A dimensão usual de formação dos professores, demasiadamente restrita e não problematizada, restringe-a em fases estanques nos antigos cursos de magistério, pedagogia, licenciaturas, formações continuadas e mestrados e é, sem dúvida, uma das responsáveis pela crise das licenciaturas no âmbito das próprias universidades.

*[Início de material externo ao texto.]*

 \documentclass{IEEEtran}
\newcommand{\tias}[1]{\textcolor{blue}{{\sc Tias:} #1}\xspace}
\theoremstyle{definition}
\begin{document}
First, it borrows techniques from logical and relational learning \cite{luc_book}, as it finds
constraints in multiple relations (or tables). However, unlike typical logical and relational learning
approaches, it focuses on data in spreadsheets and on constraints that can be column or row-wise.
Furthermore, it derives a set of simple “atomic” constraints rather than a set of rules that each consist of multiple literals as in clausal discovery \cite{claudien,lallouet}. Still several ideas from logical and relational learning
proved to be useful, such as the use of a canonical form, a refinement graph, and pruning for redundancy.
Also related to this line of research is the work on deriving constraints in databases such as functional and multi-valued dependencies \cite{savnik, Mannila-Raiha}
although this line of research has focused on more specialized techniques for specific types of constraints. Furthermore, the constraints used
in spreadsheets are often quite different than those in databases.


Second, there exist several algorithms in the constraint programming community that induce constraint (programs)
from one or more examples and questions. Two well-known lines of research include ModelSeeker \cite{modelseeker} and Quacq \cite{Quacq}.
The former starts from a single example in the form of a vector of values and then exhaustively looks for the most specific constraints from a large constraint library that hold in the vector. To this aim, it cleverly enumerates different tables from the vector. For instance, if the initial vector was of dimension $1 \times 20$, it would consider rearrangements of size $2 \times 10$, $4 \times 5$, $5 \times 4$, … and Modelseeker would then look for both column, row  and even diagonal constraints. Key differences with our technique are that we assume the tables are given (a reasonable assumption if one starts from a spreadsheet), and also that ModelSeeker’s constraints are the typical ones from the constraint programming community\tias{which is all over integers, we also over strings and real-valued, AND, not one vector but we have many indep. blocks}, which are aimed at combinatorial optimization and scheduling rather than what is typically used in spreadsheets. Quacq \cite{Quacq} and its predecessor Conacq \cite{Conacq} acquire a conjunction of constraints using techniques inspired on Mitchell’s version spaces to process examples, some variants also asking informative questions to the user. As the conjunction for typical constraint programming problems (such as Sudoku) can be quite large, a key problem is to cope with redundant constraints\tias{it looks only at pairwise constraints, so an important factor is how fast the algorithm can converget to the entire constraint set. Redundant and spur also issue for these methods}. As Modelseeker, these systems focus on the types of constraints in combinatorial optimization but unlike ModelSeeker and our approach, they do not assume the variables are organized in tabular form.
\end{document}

Mol (2012) demonstra preocupações com a pequena procura na formação de
mestres e doutores no Ensino de Ciências, função esta que irá ocupar as vagas abertas que exigem profissionais específicos nesta área dos cursos de licenciaturas.
Enquanto os professores universitários ligados aos departamentos e institutos das chamadas ciências básicas mantêm a convicção de que basta uma boa formação científica específica para preparar bons professores para o Ensino Médio, os professores da formação pedagógica, por outro lado, percebem a falta de uma visão clara e mais consistente dos conteúdos específicos, por parte dos licenciandos, pois é diferente saber os conteúdos de química, por exemplo, em um contexto de química, de sabê-los em um contexto de mediação pedagógica de uma sala de aula. Esse saber permite uma reelaboração pedagógica, tornando-os disponíveis e adequados à aprendizagem das crianças e dos adolescentes. Na perspectiva pedagógica insuficiente, o professor não saberá mediar adequadamente a significação dos conceitos específicos, com prejuízos sérios para a aprendizagem de seus alunos.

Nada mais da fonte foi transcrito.